## Exercise aim
Locate each line with the string "RVMD" in the listing below and copy it.

## Given records
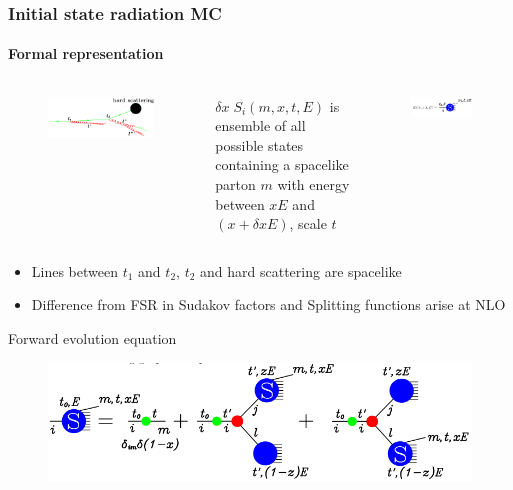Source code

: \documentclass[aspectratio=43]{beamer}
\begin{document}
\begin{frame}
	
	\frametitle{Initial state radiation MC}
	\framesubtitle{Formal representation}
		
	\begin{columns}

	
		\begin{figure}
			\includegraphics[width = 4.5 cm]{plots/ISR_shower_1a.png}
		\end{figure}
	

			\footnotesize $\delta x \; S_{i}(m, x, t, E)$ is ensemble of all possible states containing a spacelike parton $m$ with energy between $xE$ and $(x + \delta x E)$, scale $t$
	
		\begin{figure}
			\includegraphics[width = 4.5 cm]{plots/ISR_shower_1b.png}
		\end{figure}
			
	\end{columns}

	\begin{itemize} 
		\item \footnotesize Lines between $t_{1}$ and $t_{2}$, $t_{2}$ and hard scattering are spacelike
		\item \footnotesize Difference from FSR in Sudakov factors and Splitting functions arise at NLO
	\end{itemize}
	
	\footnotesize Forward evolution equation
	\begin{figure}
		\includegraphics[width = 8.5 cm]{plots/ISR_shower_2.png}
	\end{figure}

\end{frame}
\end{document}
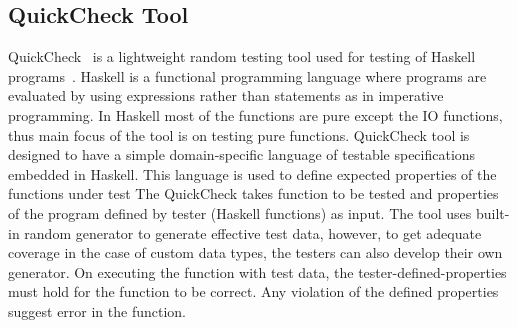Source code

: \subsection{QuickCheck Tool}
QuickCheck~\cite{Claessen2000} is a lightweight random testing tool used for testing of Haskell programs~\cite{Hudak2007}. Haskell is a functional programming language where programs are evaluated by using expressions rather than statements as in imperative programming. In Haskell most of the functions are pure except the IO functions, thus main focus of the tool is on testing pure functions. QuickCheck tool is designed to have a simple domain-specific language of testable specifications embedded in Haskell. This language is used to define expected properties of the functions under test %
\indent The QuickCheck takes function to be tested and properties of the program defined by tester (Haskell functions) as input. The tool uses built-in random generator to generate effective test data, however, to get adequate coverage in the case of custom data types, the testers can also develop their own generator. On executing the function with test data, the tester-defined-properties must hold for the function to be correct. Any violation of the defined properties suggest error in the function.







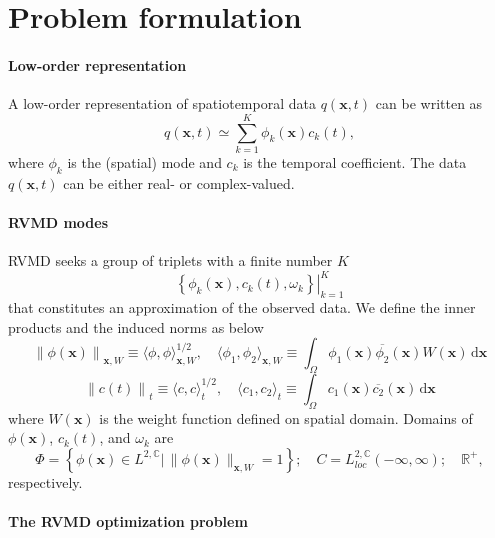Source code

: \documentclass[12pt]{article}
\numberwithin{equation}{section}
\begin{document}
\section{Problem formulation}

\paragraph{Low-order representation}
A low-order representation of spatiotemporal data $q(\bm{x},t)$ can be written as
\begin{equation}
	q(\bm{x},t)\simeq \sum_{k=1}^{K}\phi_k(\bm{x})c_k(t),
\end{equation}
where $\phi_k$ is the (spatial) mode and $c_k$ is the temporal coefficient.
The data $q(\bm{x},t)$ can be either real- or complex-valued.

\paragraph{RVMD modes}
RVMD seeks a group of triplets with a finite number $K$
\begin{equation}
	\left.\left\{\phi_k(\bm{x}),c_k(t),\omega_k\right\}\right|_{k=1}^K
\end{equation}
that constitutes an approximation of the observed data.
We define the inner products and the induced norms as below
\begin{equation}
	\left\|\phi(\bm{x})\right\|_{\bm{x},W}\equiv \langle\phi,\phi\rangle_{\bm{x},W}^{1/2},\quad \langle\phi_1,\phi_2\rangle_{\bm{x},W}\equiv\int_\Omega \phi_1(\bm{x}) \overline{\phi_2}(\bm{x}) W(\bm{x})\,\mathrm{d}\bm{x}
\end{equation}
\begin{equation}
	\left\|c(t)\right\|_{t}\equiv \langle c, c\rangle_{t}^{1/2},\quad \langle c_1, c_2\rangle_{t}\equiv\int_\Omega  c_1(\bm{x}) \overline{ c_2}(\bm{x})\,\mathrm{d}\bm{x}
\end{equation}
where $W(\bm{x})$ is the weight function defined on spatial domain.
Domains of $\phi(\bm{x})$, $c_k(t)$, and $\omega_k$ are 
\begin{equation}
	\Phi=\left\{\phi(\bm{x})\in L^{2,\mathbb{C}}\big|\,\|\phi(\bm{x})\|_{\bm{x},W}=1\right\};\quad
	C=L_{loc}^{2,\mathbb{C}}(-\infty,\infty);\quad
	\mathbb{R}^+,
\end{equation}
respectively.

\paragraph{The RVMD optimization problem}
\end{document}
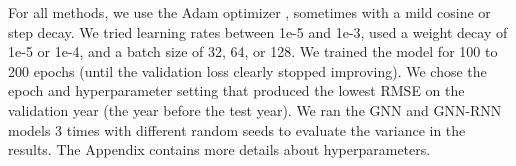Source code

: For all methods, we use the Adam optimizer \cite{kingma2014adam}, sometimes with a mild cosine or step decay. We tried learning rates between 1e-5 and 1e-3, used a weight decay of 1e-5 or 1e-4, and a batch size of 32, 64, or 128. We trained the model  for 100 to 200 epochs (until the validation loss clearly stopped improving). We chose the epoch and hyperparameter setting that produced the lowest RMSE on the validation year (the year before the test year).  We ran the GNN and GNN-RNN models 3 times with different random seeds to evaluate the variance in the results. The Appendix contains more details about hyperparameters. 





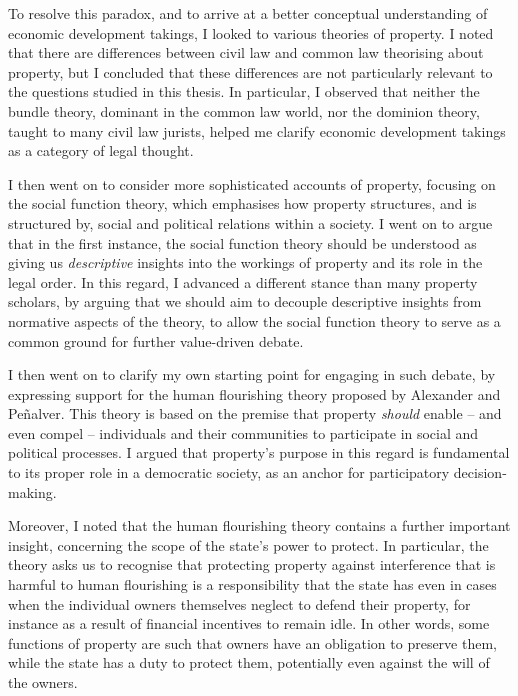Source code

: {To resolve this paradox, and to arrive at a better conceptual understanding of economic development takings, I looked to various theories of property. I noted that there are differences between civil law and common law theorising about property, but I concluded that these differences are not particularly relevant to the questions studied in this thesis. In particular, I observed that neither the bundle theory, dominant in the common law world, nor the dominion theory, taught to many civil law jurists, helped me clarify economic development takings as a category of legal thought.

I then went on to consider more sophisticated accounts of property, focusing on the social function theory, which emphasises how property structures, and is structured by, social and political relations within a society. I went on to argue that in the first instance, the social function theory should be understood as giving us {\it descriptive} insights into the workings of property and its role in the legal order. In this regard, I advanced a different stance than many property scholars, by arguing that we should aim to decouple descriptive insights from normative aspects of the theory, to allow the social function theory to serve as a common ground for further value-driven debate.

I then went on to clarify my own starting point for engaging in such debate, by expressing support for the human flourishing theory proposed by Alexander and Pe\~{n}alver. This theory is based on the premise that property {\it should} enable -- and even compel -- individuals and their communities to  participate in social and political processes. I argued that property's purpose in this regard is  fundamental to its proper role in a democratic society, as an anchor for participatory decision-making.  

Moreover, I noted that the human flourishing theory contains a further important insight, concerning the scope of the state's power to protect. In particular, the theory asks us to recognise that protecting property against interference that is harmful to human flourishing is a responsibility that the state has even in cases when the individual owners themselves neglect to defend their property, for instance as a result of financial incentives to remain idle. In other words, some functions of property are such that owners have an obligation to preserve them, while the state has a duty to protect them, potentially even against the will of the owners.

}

## Answer space
\paragraph{RVMD modes}
RVMD seeks a group of triplets with a finite number $K$
\paragraph{The RVMD optimization problem}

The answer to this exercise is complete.